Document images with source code
+++

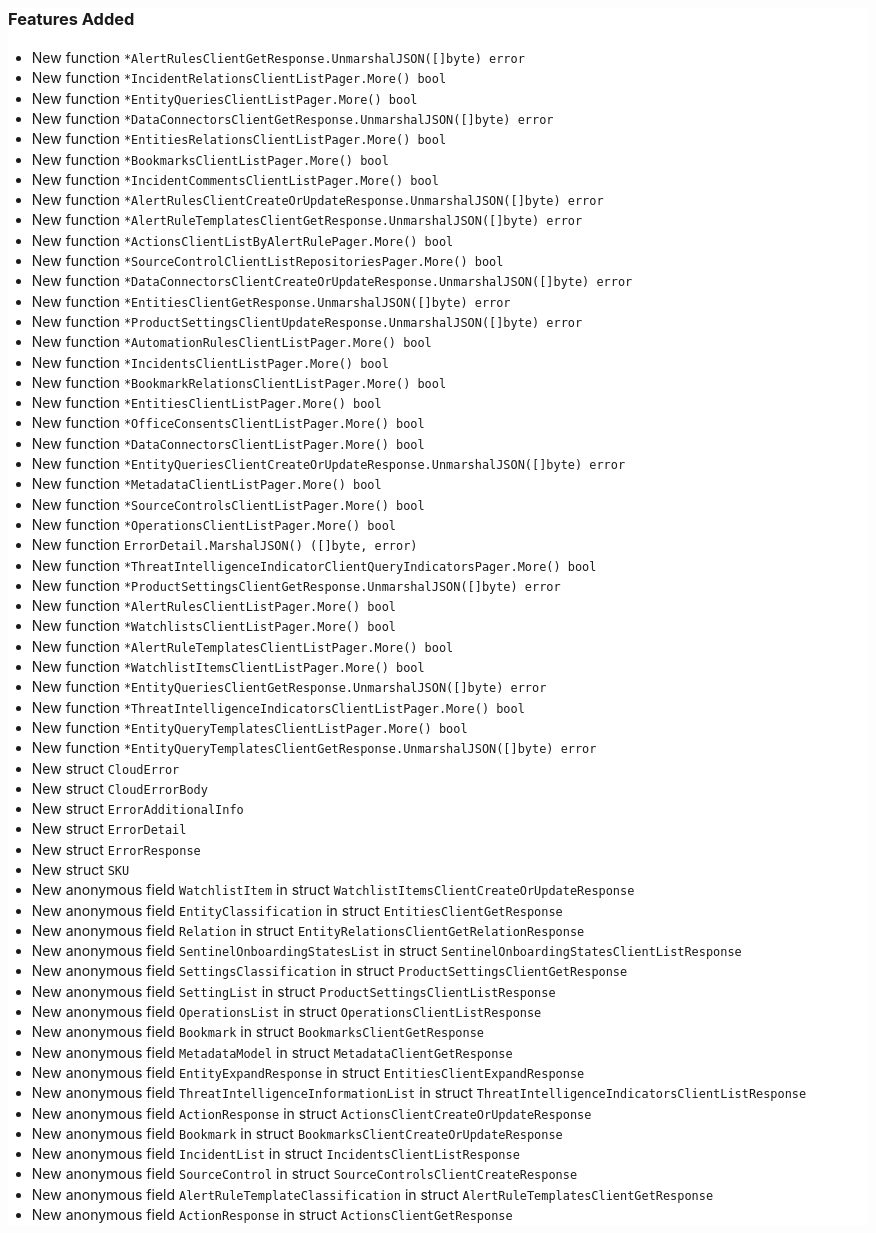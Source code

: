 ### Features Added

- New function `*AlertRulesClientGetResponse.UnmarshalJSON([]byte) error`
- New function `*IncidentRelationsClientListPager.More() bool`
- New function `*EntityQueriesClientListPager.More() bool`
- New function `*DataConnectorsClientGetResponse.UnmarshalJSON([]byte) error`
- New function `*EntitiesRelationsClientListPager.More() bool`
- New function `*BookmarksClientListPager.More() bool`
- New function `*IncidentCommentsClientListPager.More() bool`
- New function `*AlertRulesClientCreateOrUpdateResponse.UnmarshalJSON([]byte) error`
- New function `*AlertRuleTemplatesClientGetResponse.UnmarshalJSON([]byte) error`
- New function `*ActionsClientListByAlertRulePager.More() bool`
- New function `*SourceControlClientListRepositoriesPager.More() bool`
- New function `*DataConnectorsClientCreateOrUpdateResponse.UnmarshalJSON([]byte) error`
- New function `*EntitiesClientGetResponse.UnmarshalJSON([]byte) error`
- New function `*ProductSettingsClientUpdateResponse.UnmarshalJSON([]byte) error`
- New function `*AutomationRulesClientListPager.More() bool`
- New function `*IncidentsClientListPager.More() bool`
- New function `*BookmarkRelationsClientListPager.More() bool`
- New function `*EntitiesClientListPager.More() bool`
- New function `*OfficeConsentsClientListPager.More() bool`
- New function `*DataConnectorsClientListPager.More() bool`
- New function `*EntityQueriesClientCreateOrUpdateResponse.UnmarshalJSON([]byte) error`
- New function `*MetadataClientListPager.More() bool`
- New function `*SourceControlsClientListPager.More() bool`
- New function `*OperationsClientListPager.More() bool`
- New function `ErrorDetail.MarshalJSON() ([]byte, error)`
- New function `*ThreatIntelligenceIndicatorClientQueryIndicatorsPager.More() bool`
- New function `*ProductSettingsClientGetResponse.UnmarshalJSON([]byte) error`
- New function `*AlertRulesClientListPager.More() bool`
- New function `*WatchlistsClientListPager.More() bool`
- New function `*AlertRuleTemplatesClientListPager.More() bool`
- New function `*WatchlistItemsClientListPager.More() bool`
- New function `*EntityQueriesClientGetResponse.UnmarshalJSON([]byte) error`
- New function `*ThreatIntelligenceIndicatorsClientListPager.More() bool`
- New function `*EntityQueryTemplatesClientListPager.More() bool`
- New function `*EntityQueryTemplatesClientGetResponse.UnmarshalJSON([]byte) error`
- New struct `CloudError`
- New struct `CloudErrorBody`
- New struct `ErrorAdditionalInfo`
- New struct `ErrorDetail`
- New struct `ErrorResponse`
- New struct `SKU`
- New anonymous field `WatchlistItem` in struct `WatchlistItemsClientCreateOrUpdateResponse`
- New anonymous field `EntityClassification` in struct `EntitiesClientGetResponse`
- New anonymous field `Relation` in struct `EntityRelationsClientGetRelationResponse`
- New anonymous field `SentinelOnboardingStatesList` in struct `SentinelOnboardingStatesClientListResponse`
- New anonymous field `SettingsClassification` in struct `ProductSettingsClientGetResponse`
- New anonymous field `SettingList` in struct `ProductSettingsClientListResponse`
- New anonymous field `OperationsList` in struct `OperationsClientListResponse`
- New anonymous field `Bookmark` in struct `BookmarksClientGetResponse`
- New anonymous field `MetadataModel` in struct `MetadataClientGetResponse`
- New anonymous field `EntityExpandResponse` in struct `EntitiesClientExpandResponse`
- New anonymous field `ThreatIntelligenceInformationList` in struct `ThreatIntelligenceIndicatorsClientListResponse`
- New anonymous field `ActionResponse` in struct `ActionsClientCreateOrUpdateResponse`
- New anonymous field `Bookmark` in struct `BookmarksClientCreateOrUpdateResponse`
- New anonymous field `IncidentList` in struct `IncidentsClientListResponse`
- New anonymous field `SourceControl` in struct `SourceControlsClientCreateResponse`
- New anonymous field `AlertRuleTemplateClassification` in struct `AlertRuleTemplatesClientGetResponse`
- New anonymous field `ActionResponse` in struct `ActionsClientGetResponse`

+++

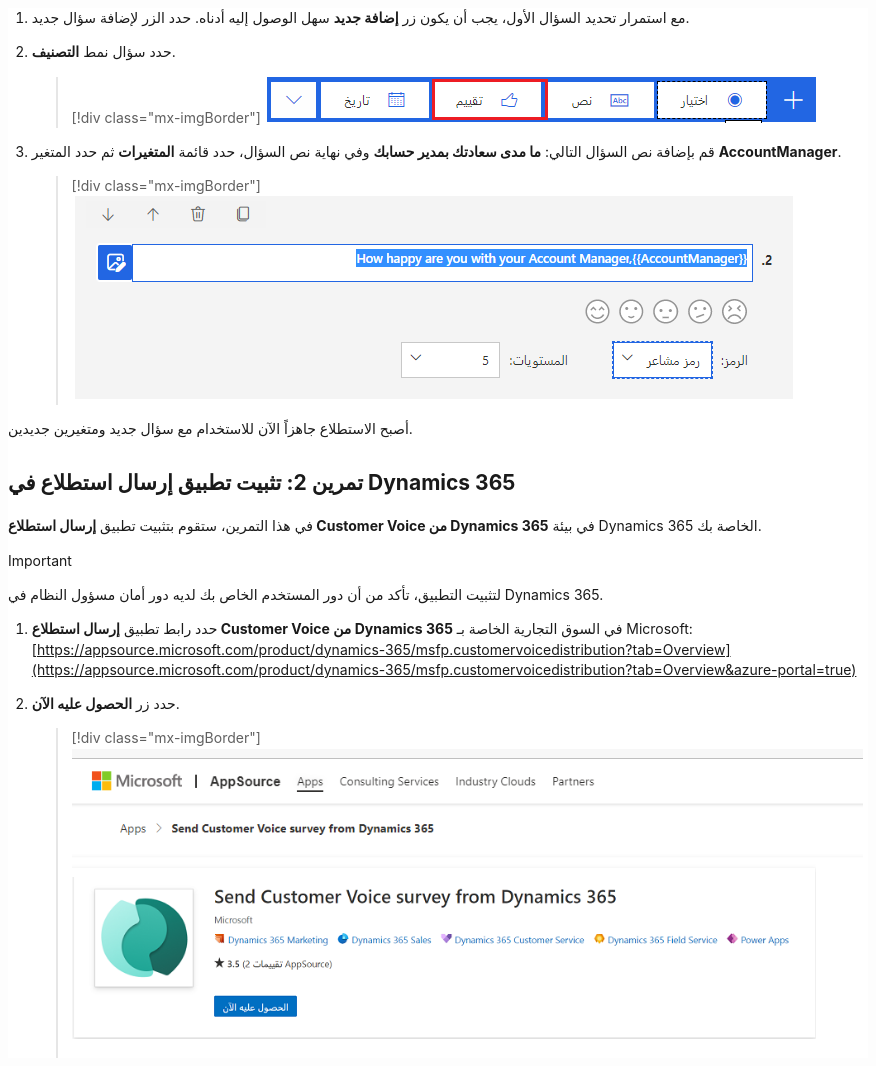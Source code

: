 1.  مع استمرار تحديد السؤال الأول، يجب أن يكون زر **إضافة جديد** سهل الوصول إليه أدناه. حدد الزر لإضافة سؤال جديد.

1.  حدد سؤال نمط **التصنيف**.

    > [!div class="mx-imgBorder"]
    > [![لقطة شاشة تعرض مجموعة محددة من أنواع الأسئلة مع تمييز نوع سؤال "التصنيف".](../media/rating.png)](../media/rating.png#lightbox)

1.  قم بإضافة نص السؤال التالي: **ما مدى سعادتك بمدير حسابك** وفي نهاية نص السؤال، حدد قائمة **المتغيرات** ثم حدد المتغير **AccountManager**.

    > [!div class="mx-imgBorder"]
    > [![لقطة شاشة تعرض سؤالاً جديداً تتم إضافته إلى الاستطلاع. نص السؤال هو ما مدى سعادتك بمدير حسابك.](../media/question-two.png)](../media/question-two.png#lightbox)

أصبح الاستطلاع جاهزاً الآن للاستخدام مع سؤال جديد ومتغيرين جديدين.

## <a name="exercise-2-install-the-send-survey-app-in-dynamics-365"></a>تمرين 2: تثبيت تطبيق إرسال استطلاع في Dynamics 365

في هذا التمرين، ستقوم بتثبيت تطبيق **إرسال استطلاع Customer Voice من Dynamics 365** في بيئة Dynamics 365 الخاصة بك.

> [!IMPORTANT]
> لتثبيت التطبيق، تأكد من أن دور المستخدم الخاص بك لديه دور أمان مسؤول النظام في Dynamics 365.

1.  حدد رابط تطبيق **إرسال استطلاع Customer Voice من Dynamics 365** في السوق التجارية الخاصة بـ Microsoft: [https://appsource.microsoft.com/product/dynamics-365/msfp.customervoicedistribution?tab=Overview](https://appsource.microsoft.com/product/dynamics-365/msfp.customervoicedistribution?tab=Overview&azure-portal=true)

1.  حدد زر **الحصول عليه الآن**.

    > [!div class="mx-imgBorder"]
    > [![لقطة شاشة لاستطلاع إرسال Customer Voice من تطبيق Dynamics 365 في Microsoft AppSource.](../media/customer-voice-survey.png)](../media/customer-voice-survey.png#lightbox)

+++

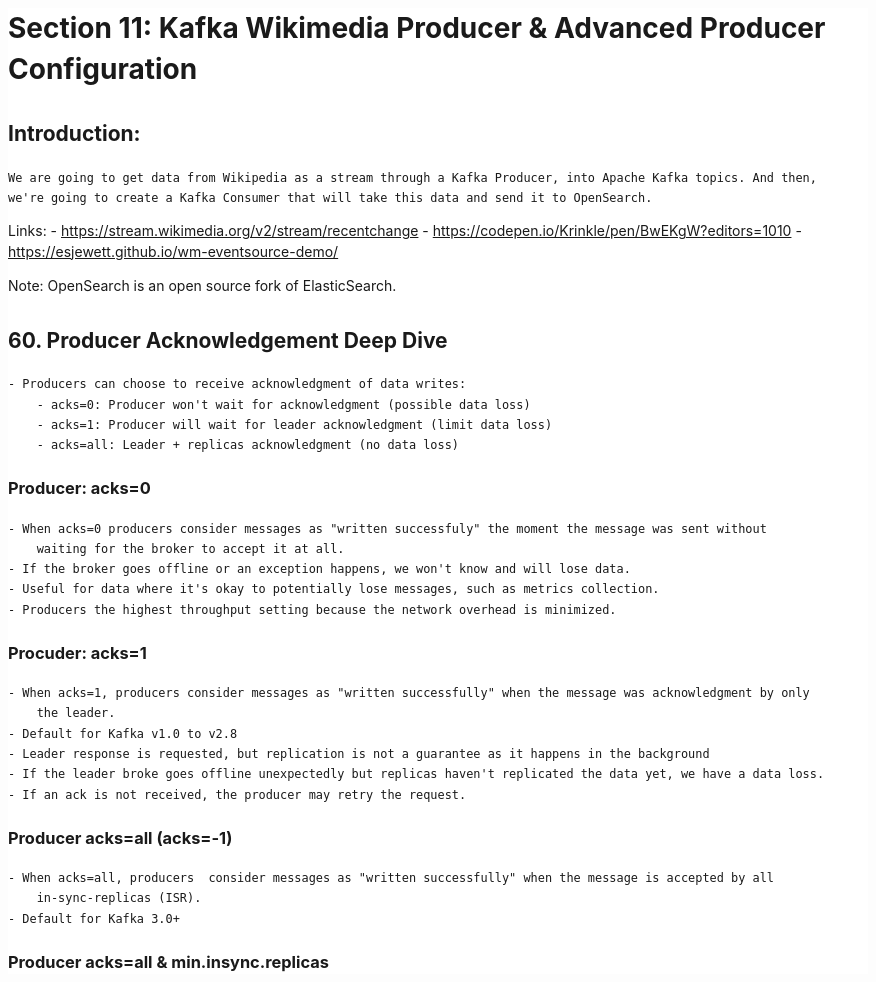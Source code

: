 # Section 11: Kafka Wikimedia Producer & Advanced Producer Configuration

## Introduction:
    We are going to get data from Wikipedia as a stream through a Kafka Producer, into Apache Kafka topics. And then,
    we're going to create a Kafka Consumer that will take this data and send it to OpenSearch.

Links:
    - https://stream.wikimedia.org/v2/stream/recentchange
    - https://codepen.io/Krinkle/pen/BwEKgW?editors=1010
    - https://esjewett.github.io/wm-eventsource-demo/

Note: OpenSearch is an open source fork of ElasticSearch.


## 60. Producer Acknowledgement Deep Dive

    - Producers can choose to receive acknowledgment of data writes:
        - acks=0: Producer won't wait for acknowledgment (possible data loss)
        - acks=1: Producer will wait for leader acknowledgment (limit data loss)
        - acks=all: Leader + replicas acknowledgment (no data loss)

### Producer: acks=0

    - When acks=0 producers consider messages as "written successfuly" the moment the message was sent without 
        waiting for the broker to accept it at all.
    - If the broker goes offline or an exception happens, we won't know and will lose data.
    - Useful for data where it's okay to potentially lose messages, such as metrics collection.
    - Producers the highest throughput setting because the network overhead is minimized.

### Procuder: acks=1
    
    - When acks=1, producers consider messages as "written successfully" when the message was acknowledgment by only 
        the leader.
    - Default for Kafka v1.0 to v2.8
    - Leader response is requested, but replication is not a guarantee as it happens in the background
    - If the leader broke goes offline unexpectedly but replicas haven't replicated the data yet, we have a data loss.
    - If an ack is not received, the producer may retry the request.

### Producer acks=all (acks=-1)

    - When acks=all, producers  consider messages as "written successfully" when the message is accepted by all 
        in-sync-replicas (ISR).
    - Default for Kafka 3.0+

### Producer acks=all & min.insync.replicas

+++

◆ TO DO:
Find every line in the records that has the word "broker". Copy those lines.

◆ REPLY TO THE EXERCISE:
        waiting for the broker to accept it at all.
    - If the broker goes offline or an exception happens, we won't know and will lose data.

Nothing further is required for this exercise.